■ Requirement: Set down exactly the entries below, beginning at their first line and ending at the line with "cd8QmMeikT0q0k31UsHkib8+18VV+yaGGftd2sl1EFrykfheXQ8P4vx+WI98pPmQ".
-------- Dataset
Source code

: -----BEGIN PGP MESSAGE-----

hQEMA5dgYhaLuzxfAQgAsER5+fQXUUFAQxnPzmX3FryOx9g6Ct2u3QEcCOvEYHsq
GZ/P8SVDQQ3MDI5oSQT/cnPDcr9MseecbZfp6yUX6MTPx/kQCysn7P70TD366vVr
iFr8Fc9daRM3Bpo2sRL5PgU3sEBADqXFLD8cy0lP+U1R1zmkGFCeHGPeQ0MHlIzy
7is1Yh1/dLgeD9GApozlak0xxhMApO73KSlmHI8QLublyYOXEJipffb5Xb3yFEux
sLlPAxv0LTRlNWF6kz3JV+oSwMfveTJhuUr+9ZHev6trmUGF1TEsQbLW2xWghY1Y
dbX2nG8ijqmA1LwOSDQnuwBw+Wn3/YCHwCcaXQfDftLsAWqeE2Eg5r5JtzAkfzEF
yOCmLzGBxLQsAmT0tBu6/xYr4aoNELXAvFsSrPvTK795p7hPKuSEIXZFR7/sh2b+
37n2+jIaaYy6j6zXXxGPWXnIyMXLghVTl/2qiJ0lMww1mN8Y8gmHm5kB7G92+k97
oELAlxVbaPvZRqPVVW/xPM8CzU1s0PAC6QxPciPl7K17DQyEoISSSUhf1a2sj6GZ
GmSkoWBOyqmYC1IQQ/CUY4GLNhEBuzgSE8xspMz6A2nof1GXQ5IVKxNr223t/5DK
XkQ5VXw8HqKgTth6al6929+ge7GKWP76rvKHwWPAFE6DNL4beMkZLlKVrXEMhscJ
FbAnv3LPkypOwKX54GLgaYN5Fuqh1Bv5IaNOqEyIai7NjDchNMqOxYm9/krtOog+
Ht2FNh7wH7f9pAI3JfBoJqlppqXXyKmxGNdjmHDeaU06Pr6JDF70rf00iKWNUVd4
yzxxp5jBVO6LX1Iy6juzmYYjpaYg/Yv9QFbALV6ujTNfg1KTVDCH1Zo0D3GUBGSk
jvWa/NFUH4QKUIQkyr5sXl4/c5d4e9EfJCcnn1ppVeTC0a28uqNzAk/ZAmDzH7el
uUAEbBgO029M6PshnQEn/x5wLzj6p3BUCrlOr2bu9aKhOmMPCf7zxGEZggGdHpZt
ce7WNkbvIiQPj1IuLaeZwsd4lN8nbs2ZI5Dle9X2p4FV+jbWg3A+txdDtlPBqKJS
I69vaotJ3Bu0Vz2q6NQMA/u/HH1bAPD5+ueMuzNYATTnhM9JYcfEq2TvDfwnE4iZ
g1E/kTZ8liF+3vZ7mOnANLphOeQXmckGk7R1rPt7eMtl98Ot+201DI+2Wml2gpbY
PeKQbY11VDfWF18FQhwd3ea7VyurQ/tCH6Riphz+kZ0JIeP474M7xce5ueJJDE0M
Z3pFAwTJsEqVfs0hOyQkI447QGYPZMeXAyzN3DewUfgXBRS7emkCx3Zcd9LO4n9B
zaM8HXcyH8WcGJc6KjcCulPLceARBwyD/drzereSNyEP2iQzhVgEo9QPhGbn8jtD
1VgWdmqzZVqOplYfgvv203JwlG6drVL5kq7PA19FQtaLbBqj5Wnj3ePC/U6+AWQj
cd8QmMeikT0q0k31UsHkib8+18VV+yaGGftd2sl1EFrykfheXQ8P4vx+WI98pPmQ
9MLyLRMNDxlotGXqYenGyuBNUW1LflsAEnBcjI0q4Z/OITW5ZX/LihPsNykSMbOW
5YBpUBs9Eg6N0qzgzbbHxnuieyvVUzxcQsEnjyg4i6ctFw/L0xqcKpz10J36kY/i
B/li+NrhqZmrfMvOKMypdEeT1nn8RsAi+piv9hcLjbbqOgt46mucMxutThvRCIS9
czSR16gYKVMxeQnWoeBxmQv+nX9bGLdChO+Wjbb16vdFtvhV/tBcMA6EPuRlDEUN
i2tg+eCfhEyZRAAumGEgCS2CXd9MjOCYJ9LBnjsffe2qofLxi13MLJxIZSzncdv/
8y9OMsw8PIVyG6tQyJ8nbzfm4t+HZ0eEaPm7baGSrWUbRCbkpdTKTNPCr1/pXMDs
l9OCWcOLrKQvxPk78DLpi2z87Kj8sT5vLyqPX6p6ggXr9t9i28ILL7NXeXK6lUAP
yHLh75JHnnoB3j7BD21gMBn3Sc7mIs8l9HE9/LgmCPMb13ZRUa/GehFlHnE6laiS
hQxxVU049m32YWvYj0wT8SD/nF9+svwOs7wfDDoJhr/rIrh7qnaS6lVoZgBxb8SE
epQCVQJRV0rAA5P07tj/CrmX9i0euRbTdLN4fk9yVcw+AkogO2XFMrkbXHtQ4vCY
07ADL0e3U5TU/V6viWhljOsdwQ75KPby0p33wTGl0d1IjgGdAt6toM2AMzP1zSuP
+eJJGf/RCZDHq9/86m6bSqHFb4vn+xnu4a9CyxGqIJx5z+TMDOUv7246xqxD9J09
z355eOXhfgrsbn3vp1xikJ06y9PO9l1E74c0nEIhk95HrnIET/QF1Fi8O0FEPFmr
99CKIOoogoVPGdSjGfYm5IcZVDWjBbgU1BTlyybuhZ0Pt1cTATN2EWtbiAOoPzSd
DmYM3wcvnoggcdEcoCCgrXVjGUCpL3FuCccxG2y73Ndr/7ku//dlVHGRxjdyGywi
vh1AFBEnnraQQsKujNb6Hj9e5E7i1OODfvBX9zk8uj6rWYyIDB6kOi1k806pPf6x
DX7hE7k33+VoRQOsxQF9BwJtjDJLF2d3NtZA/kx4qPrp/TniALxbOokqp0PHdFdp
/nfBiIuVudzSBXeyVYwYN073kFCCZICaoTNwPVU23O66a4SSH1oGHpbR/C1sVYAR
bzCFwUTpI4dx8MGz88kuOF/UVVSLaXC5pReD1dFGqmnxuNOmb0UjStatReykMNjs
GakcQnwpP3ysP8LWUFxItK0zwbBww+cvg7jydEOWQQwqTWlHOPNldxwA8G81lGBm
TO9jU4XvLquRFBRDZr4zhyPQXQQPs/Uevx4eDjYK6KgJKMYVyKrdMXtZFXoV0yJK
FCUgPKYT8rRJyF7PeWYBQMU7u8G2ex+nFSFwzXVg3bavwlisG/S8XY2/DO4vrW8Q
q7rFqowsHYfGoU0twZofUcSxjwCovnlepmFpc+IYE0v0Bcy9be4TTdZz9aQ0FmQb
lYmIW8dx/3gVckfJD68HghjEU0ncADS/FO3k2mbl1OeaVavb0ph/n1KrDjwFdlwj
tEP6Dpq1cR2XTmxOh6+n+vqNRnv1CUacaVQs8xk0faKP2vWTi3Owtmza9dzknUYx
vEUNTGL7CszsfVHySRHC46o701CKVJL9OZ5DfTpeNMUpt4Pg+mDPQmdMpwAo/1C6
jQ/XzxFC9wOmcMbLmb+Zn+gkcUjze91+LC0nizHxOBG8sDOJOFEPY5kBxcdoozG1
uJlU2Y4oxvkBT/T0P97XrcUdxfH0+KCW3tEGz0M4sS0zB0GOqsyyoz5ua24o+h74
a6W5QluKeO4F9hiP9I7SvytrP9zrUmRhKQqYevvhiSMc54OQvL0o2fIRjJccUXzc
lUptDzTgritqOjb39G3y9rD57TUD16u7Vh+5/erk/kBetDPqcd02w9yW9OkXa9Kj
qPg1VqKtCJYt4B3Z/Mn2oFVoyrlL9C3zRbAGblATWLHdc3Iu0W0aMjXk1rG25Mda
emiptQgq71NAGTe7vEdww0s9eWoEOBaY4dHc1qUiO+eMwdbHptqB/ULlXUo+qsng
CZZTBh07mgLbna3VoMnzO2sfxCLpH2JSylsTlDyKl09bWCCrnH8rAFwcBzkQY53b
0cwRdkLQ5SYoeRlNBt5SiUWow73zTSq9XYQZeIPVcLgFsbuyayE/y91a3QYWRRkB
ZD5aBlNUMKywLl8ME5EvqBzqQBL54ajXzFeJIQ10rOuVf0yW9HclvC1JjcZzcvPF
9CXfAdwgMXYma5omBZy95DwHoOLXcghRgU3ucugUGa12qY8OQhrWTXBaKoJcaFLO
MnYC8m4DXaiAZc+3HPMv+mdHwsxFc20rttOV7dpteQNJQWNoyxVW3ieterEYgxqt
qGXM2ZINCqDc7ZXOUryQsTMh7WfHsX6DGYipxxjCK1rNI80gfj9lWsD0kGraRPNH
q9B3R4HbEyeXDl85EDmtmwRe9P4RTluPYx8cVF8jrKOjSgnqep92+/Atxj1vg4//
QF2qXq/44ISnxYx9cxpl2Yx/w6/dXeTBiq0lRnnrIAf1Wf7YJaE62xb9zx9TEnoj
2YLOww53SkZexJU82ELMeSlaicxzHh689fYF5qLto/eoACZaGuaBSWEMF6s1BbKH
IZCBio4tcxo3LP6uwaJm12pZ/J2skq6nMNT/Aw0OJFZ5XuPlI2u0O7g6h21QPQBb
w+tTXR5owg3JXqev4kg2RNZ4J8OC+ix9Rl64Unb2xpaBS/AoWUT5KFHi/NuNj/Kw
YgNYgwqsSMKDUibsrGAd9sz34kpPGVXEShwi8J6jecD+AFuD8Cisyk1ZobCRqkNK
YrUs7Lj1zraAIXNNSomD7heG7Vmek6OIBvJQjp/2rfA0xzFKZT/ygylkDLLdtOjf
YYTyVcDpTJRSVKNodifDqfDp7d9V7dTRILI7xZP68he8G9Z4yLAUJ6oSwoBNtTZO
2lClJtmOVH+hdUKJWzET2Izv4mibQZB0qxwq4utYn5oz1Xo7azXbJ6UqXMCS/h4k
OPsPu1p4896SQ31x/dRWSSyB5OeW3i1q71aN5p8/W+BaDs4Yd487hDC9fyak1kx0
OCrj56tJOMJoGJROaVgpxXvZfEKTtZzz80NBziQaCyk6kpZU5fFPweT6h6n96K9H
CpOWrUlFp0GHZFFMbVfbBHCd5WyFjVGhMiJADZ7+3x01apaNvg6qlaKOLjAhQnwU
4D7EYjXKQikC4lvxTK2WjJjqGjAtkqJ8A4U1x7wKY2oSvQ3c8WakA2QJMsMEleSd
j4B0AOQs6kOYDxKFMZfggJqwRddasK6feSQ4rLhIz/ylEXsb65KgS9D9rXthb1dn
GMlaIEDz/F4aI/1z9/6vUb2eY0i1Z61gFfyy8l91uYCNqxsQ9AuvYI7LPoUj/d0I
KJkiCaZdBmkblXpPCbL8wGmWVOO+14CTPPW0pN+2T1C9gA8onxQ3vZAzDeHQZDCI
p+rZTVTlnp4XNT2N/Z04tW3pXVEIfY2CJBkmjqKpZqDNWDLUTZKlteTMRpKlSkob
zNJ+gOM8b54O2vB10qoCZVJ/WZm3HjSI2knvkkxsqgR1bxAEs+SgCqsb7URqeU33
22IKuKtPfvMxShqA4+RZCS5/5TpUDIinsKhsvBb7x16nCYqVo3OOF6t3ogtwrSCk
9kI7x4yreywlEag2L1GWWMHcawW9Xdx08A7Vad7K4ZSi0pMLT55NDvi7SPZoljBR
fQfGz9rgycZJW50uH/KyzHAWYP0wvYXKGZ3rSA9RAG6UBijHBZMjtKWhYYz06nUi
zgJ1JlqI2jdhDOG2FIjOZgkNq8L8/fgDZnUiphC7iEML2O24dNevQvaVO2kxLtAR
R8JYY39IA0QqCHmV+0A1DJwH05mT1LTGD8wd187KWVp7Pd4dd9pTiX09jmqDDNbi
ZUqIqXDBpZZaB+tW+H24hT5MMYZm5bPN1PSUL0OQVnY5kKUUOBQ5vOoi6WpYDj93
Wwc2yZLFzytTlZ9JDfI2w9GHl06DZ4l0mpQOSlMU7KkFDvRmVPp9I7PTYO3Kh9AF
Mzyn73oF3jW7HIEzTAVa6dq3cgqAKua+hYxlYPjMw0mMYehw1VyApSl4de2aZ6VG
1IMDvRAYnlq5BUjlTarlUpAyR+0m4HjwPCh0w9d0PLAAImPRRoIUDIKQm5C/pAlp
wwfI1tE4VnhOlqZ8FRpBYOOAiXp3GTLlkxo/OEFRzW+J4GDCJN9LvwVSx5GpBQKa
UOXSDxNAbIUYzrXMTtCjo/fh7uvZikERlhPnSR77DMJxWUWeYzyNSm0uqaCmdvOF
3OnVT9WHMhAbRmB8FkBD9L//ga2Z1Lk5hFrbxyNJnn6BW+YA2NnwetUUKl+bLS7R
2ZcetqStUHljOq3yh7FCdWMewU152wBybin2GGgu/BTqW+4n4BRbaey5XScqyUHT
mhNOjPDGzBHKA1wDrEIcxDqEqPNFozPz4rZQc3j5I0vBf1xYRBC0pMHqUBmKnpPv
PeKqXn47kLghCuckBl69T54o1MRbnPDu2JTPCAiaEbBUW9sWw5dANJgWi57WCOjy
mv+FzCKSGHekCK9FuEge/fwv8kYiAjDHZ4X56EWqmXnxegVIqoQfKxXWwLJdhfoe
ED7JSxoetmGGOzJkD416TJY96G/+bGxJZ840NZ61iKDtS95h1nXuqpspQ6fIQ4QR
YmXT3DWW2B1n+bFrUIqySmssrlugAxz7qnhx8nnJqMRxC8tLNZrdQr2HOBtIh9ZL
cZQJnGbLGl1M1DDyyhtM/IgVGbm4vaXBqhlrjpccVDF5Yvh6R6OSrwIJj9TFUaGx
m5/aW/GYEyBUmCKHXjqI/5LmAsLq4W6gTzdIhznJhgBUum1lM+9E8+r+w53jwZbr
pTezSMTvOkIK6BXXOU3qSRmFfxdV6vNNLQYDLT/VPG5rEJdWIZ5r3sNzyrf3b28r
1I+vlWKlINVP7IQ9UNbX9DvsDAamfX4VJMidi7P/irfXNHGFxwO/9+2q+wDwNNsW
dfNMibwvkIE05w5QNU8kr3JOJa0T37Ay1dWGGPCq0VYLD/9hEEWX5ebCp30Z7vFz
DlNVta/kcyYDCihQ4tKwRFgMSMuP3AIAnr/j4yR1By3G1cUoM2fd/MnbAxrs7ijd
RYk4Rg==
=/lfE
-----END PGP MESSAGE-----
----------------
■ The answer:
Source code

: -----BEGIN PGP MESSAGE-----

hQEMA5dgYhaLuzxfAQgAsER5+fQXUUFAQxnPzmX3FryOx9g6Ct2u3QEcCOvEYHsq
GZ/P8SVDQQ3MDI5oSQT/cnPDcr9MseecbZfp6yUX6MTPx/kQCysn7P70TD366vVr
iFr8Fc9daRM3Bpo2sRL5PgU3sEBADqXFLD8cy0lP+U1R1zmkGFCeHGPeQ0MHlIzy
7is1Yh1/dLgeD9GApozlak0xxhMApO73KSlmHI8QLublyYOXEJipffb5Xb3yFEux
sLlPAxv0LTRlNWF6kz3JV+oSwMfveTJhuUr+9ZHev6trmUGF1TEsQbLW2xWghY1Y
dbX2nG8ijqmA1LwOSDQnuwBw+Wn3/YCHwCcaXQfDftLsAWqeE2Eg5r5JtzAkfzEF
yOCmLzGBxLQsAmT0tBu6/xYr4aoNELXAvFsSrPvTK795p7hPKuSEIXZFR7/sh2b+
37n2+jIaaYy6j6zXXxGPWXnIyMXLghVTl/2qiJ0lMww1mN8Y8gmHm5kB7G92+k97
oELAlxVbaPvZRqPVVW/xPM8CzU1s0PAC6QxPciPl7K17DQyEoISSSUhf1a2sj6GZ
GmSkoWBOyqmYC1IQQ/CUY4GLNhEBuzgSE8xspMz6A2nof1GXQ5IVKxNr223t/5DK
XkQ5VXw8HqKgTth6al6929+ge7GKWP76rvKHwWPAFE6DNL4beMkZLlKVrXEMhscJ
FbAnv3LPkypOwKX54GLgaYN5Fuqh1Bv5IaNOqEyIai7NjDchNMqOxYm9/krtOog+
Ht2FNh7wH7f9pAI3JfBoJqlppqXXyKmxGNdjmHDeaU06Pr6JDF70rf00iKWNUVd4
yzxxp5jBVO6LX1Iy6juzmYYjpaYg/Yv9QFbALV6ujTNfg1KTVDCH1Zo0D3GUBGSk
jvWa/NFUH4QKUIQkyr5sXl4/c5d4e9EfJCcnn1ppVeTC0a28uqNzAk/ZAmDzH7el
uUAEbBgO029M6PshnQEn/x5wLzj6p3BUCrlOr2bu9aKhOmMPCf7zxGEZggGdHpZt
ce7WNkbvIiQPj1IuLaeZwsd4lN8nbs2ZI5Dle9X2p4FV+jbWg3A+txdDtlPBqKJS
I69vaotJ3Bu0Vz2q6NQMA/u/HH1bAPD5+ueMuzNYATTnhM9JYcfEq2TvDfwnE4iZ
g1E/kTZ8liF+3vZ7mOnANLphOeQXmckGk7R1rPt7eMtl98Ot+201DI+2Wml2gpbY
PeKQbY11VDfWF18FQhwd3ea7VyurQ/tCH6Riphz+kZ0JIeP474M7xce5ueJJDE0M
Z3pFAwTJsEqVfs0hOyQkI447QGYPZMeXAyzN3DewUfgXBRS7emkCx3Zcd9LO4n9B
zaM8HXcyH8WcGJc6KjcCulPLceARBwyD/drzereSNyEP2iQzhVgEo9QPhGbn8jtD
1VgWdmqzZVqOplYfgvv203JwlG6drVL5kq7PA19FQtaLbBqj5Wnj3ePC/U6+AWQj
cd8QmMeikT0q0k31UsHkib8+18VV+yaGGftd2sl1EFrykfheXQ8P4vx+WI98pPmQ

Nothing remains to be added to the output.